Let's use an example that is not an unlikely possibility if you plan a career in the human services. You work in a non-profit human service agency that helps locate housing for low-income families. The opportunity to apply for a federal grant comes along. You must not only design the service that will address the focus of the funding source, but you must write a competitive proposal for the funding being requested. The proposal must demonstrate that your agency is fiscally competent; that it provides a related existing service; and that it understands the characteristics of the community you serve, the clients you serve, and the state of current research on the issue. You must likewise demonstrate an agency expertise that would qualify you to develop the new program and that would enhance the likelihood of its success. Your first task for helping your agency serve homeless and low-income people, however, is to write a proposal demonstrating that your agency is the best one for the funding.

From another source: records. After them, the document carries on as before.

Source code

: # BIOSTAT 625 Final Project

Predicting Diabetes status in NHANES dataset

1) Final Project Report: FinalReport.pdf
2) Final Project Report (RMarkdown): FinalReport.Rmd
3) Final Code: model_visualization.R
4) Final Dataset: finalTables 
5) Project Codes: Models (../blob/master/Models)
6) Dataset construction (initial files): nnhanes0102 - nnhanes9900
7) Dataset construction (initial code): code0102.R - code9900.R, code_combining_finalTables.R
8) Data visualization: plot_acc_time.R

You will need data on what proportion of the population is low-income, with ethnic and head-of-family breakdowns; catalogs of existing housing stock; as well as statistics on homelessness and housing needs in your community; and information on national and local housing options for low-income families. You will need to demonstrate an understanding of existing legislation on family homelessness and low-income housing and of current research on family homelessness and low-income housing.
The topic you are interested in, remember, is low-income housing. As a search term, it will give you many useful resources that you will organize to make your actual writing a more simple process. The topic "low-income housing," however, is incomplete in and of itself, so you will need to go to some of the background issues related to low-income housing such as population demographics, housing policy, family health among lower incomes, cultural patterns of housing use, and so forth.
This example is not unlike the process of writing a research paper for a class. Indeed, one objective of written research assignments in college is to prepare you for just the scene described above. You have a topic to write about and you conduct Internet research (among other research) to locate the information that forms the substance of your paper. In your paper you develop a perspective or an argument and support it with evidence and documentation from your research.
Many of the practical and theoretic projects which are subjects of sociological study require an interactive approach. To really understand the potential benefits and constraints of your project on individuals, you need to show how the project fits with the larger picture. On line sources related to demographics, governmental policies, and other archives are tools you can use to advance your cause and improve your perspective. Your grant proposal will therefore not be complete if you have not demonstrated that you understand that the lives of real people will be affected by the program you propose.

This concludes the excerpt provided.